* _What to work on_
From the first line of the entries through the line containing "One question worth", output everything exactly except the pictures.

◇ ◇ ◇ ◇

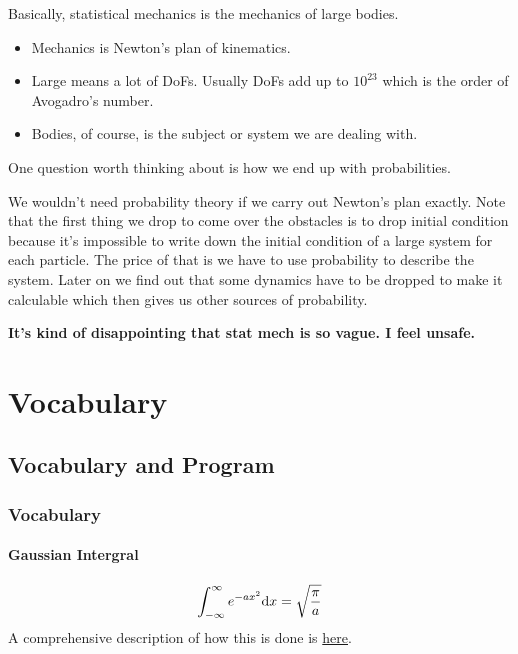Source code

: \documentclass[letterpaper,10pt,english]{sphinxmanual}
\begin{document}
Basically, statistical mechanics is the mechanics of large bodies.
\begin{itemize}
\item {} 
Mechanics is Newton's plan of kinematics.

\item {} 
Large means a lot of DoFs. Usually DoFs add up to $10^{23}$ which is the order of Avogadro's number.

\item {} 
Bodies, of course, is the subject or system we are dealing with.

\end{itemize}

One question worth thinking about is how we end up with probabilities.

We wouldn't need probability theory if we carry out Newton's plan exactly. Note that the first thing we drop to come over the obstacles is to drop initial condition because it's impossible to write down the initial condition of a large system for each particle. The price of that is we have to use probability to describe the system. Later on we find out that some dynamics have to be dropped to make it calculable which then gives us other sources of probability.

\textbf{It's kind of disappointing that stat mech is so vague. I feel unsafe.}


\chapter{Vocabulary}
\label{index:vocabulary}

\section{Vocabulary and Program}
\label{vocabulary/main:vocabulary-and-program}\label{vocabulary/main::doc}

\subsection{Vocabulary}
\label{vocabulary/vocabulary:index-0}\label{vocabulary/vocabulary::doc}\label{vocabulary/vocabulary:vocabulary}

\subsubsection{Gaussian Intergral}
\label{vocabulary/vocabulary:index-1}\label{vocabulary/vocabulary:gaussian-intergral}\begin{gather}
\begin{split}\int_{-\infty}^{\infty} e^{-ax^2} \mathrm dx = \sqrt{\frac{\pi}{a}}\end{split}\notag
\end{gather}
A comprehensive description of how this is done is \href{http://mathworld.wolfram.com/GaussianIntegral.html}{here}.
\end{document}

◇ ◇ ◇ ◇

* _Response_
Source code

: \documentclass[letterpaper,10pt,english]{sphinxmanual}
\begin{document}
Basically, statistical mechanics is the mechanics of large bodies.
\begin{itemize}
\item {} 
Mechanics is Newton's plan of kinematics.

\item {} 
Large means a lot of DoFs. Usually DoFs add up to $10^{23}$ which is the order of Avogadro's number.

\item {} 
Bodies, of course, is the subject or system we are dealing with.

\end{itemize}

One question worth thinking about is how we end up with probabilities.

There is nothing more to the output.